What I've learned in my first month.

Joined
Jul 26, 2018
Posts
22
I wrote a story, I thought it was brilliant, so I posted.

A few comments later, and I read my story again.

Did I actually spell like that? Didn't 'spell check' work, obviously not!
That paragraph doesn't make sense, not even to me, and I wrote it!
My punctuation is crap, I know it is, and I achieved an 'A' in English.

Now I look back, at my fist several stories and realise, that I could write every one better, change little bits here and there, and they could be so improved.

I should take my time, write a story, save it, and then revisit. Perhaps rewrite it.

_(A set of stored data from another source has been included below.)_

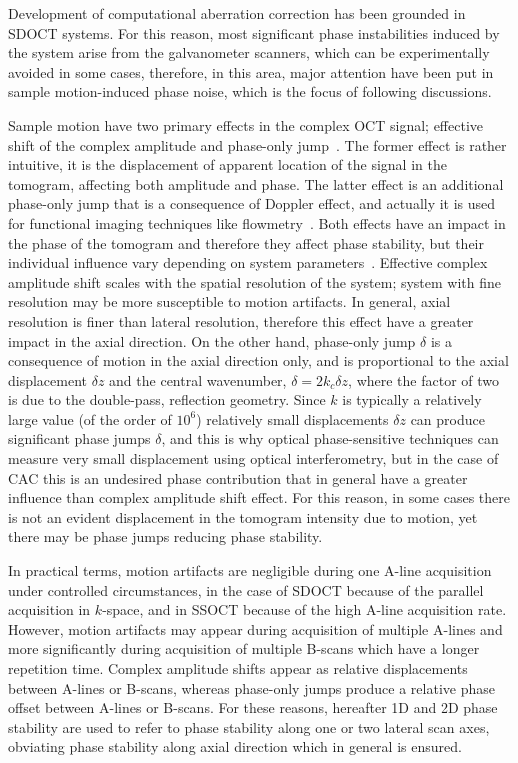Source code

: Development of computational aberration correction has been grounded in SDOCT systems. For this reason, most significant phase instabilities induced by the system arise from the galvanometer scanners, which can be experimentally avoided in some cases, therefore, in this area, major attention have been put in sample motion-induced phase noise, which is the focus of following discussions.

Sample motion have two primary effects in the complex OCT signal; effective shift of the complex amplitude and phase-only jump~\cite{Chen1997_Optical, White2003_vivo, Shemonski2014_Stability}. The former effect is rather intuitive, it is the displacement of apparent location of the signal in the tomogram, affecting both amplitude and phase. The latter effect is an additional phase-only jump that is a consequence of Doppler effect, and actually it is used for functional imaging techniques like flowmetry~\cite{Braaf2019_OCTBased}. Both effects have an impact in the phase of the tomogram and therefore they affect phase stability, but their individual influence vary depending on system parameters~\cite{Shemonski2014_Stability}. Effective complex amplitude shift scales with the spatial resolution of the system; system with fine resolution may be more susceptible to motion artifacts. In general, axial resolution is finer than lateral resolution, therefore this effect have a greater impact in the axial direction. On the other hand, phase-only jump $\delta$ is a consequence of motion in the axial direction only, and is proportional to the axial displacement $\delta z$ and the central wavenumber, $\delta = 2k_c\delta z$, where the factor of two is due to the double-pass, reflection geometry. Since $k$ is typically a relatively large value (of the order of $10^6$) relatively small displacements $\delta z$ can produce significant phase jumps $\delta$, and this is why optical phase-sensitive techniques can measure very small displacement using optical interferometry, but in the case of CAC this is an undesired phase contribution that in general have a greater influence than complex amplitude shift effect. For this reason, in some cases there is not an evident displacement in the tomogram intensity due to motion, yet there may be phase jumps reducing phase stability.

In practical terms, motion artifacts are negligible during one A-line acquisition under controlled circumstances, in the case of SDOCT because of the parallel acquisition in $k$-space, and in SSOCT because of the high A-line acquisition rate. However, motion artifacts may appear during acquisition of multiple A-lines and more significantly during acquisition of multiple B-scans which have a longer repetition time. Complex amplitude shifts appear as relative displacements between A-lines or B-scans, whereas phase-only jumps produce a relative phase offset between A-lines or B-scans. For these reasons, hereafter 1D and 2D phase stability are used to refer to phase stability along one or two lateral scan axes, obviating phase stability along axial direction which in general is ensured.

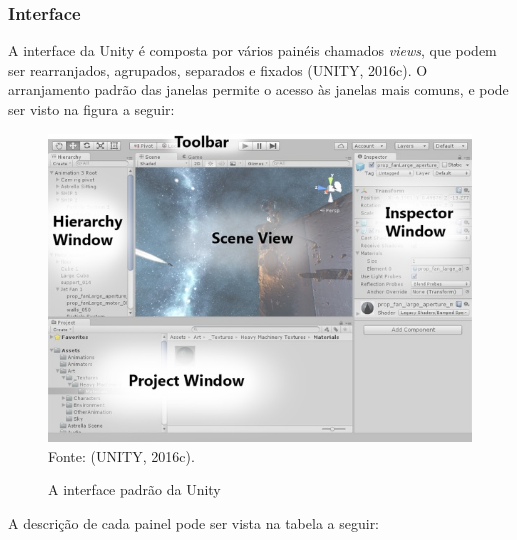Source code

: \documentclass[12pt,a4paper]{article}
\newcommand{\source}[1]{\small Fonte: {#1}}
\begin{document}
		\subsubsection{Interface}
			A interface da Unity é composta por vários painéis chamados \textit{views},
			que podem ser rearranjados, agrupados, separados e fixados
			(UNITY, 2016c).
			O arranjamento padrão das janelas permite o acesso às janelas mais comuns,
			e pode ser visto na figura a seguir:
			
			\begin{figure}[ht!]
				\label{interfaceUnity}
				\caption{A interface padrão da Unity}
				\centering
				\includegraphics[scale=0.5]{InterfaceUnity.jpg}\\
				\vspace{0.5mm}
				\source{(UNITY, 2016c).}
			\end{figure}	
			
			A descrição de cada painel pode ser vista na tabela a seguir:
			
\end{document}
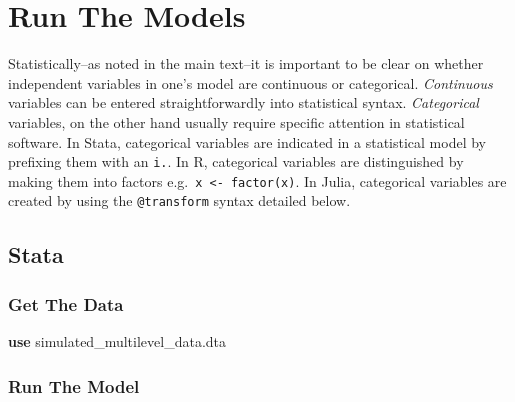 \documentclass[
  letterpaper,
  DIV=11,
  numbers=noendperiod]{scrreprt}
\newenvironment{Shaded}{\begin{snugshade}}{\end{snugshade}}
\newcommand{\KeywordTok}[1]{\textcolor[rgb]{0.00,0.23,0.31}{\textbf{#1}}}
\newcommand{\NormalTok}[1]{\textcolor[rgb]{0.00,0.23,0.31}{#1}}
\begin{document}
\section{Run The Models}\label{run-the-models}

\begin{tcolorbox}[enhanced jigsaw, colbacktitle=quarto-callout-warning-color!10!white, toprule=.15mm, leftrule=.75mm, opacitybacktitle=0.6, left=2mm, title=\textcolor{quarto-callout-warning-color}{\faExclamationTriangle}\hspace{0.5em}{Continuous and Categorical Variables}, bottomtitle=1mm, breakable, toptitle=1mm, titlerule=0mm, colframe=quarto-callout-warning-color-frame, arc=.35mm, rightrule=.15mm, opacityback=0, bottomrule=.15mm, colback=white, coltitle=black]

Statistically--as noted in the main text--it is important to be clear on
whether independent variables in one's model are continuous or
categorical. \emph{Continuous} variables can be entered
straightforwardly into statistical syntax. \emph{Categorical} variables,
on the other hand usually require specific attention in statistical
software. In Stata, categorical variables are indicated in a statistical
model by prefixing them with an \texttt{i.}. In R, categorical variables
are distinguished by making them into factors
e.g.~\texttt{x\ \textless{}-\ factor(x)}. In Julia, categorical
variables are created by using the \texttt{@transform} syntax detailed
below.

\end{tcolorbox}

\subsection{Stata}

\subsubsection{Get The Data}\label{get-the-data}

\begin{Shaded}
\begin{Highlighting}[]

\KeywordTok{use}\NormalTok{ simulated\_multilevel\_data.dta}
\end{Highlighting}
\end{Shaded}

\subsubsection{Run The Model}\label{run-the-model}
\end{document}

Shit! Why did I start this writing lark?

Should have stuck to reading.

But then again, do a few mistakes matter that much? I'm not trying for a prize in literature, for crying out loud.

So, to those few, who have nothing better to do than critisize (yeah, I know it's criticize), I have only one thing to say........!!!!!!
 
Have you taken a writing course? Do you make an outline before you begin writing your story? Do you have grammarly.com installed on your computer? Grammarly helps with punctuation as well as spelling. Good luck and don't give up.
 
Have you taken a writing course? Do you make an outline before you begin writing your story? Do you have grammarly.com installed on your computer? Grammarly helps with punctuation as well as spelling. Good luck and don't give up.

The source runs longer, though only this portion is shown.